## Exercise brief
Establish how many lines in the records below include the word "tabularnewline"; respond with that number only.

===

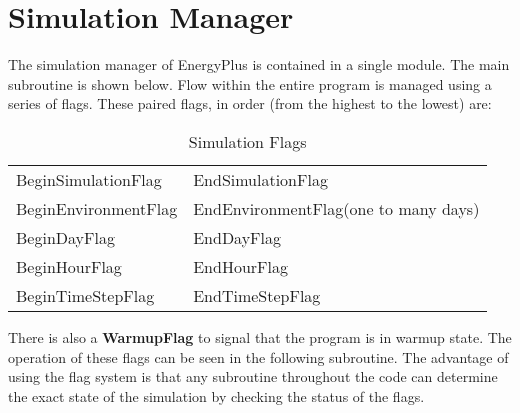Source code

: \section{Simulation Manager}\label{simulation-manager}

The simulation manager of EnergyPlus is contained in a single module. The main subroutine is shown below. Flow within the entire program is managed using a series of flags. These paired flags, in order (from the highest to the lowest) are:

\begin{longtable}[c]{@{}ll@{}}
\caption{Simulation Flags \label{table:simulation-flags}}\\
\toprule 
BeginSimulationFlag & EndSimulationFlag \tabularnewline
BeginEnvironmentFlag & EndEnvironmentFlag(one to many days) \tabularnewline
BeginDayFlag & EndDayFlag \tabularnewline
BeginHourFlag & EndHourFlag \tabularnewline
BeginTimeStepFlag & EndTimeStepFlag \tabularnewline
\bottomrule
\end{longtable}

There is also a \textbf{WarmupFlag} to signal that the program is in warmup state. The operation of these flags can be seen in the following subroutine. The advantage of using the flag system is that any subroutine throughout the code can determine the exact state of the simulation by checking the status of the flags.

===

## Response
5